While OGD may perform well in the online learning scenario, it is not efficient enough as it cannot sparsify the parameters. The reason is that $\mathbf{g}_t$ is calculated by only one sample at a time, which can be highly random. Even with L1 regularization, it can be still difficult to find a sparse solution. Therefore, Google introduced the Follow-the-Regularized-Leader (FTRL)3 algorithm as a solution for parameter optimization. FTRL not only ensures superior performance of the model but also possesses the ability to sparsify parameters in online learning scenarios.

Insights

When traning the model, if we only have the user features and item features, the size $n$ of the one-hot vector $x$ is the sum of the number of users and the number of items. The size of the second-order feature interaction matrix $\mathbf{V}$ is $n \times k$. This latent matrix $V$ is also the table where stores the user and item embeddings. The size of each embedding is $k$.

Furthermore, it is obvious the following two terms are the equivalent:

\[\sum_{u\in U}\sum_{t\in I}\langle \mathbf{V}^{\rm T}x_u, \mathbf{V}^{\rm T}x_t\rangle \tag{17}\] \[\langle \sum_{u\in U} \mathbf{V}^{\rm T}x_u, \sum_{t\in I}\mathbf{V}^{\rm T}x_t \rangle \tag{18}\]

Therefore, the FM mechansim can be viewed as a table lookup operation. The table is the second-order feature interaction matrix $V$. The lookup key is the user and item embeddings. To be more specific, recall the formula $(7)$, the ${\rm MatchScore}_{FM}$ can be viewed as the dot product of the user and item embeddings:

\[{\rm MatchScore}_{FM} = \mathbf{E}_u \cdot \mathbf{E}_t \tag{19}\]

where

\[\begin{align*} \mathbf{E}_u &= {\rm concat}(1, \sum_{u\in U}\mathbf{v}_u) \\ \mathbf{E}_t &= {\rm concat}(\mathbf{W}_t + \mathbf{V}_{tt}, \sum_{t\in I}\mathbf{v}_t) \end{align*} \tag{20}\]
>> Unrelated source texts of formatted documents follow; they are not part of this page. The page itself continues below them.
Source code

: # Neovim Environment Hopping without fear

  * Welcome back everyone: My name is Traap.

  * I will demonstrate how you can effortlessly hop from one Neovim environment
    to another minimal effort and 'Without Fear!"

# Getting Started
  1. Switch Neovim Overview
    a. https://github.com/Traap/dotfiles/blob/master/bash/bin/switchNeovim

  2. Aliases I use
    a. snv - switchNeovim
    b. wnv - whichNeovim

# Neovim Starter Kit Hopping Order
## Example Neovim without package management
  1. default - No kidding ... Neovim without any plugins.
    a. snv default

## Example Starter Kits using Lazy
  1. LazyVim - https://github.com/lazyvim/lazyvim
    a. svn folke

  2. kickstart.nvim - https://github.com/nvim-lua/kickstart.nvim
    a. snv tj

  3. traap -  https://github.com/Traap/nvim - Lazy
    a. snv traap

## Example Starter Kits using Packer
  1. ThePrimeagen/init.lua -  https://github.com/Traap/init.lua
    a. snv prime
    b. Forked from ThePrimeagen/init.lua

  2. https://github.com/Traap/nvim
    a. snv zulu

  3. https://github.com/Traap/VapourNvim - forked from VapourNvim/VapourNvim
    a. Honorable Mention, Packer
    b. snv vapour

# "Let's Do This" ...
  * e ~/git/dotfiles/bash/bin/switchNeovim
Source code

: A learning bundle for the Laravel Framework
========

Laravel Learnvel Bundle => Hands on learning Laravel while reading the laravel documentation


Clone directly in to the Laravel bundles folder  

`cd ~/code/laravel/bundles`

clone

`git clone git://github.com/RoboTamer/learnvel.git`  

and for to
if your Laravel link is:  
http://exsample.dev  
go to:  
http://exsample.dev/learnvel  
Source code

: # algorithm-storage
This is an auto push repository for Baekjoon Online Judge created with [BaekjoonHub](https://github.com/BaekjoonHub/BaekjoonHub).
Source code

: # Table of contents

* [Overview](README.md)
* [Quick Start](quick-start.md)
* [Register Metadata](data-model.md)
where $\mathbf{E}_u$ represents user embedding that is calculated online, and $\mathbf{E}_t$ represents item emebedding that is calculated offline and stored in the sever to build the index. Note that \(\mathbf{W}_t + \mathbf{V}_{tt}\) plays the significant role when \(\mathbf{V}_{ut}\) cannot provide enough information, especially for new users.

As a result, the model is simplified to a shallow network where it solely calculates the multiplication of the user and item embeddings. This multiplication represents the click-through rate (CTR) estimation, indicating the likelihood of the user clicking on the item.

In recall (matching) tasks, once the model is trained, we obtain the user and item embeddings. Subsequently,we utilize the approximate nearest neighbor (ANN) algorithm to identify the nearest neighbors based on these embeddings. By leveraging these pre-trained embeddings, we can perform user-to-item (U2I) and item-to-item (I2I) recommendation tasks. Furthermore, these embeddings can also serve as input features for other more intricate tasks.

Indeed, FM can also be utilized in the ranking stage. FM shares similarities with subsequent DNN models that employ embeddings as inputs features.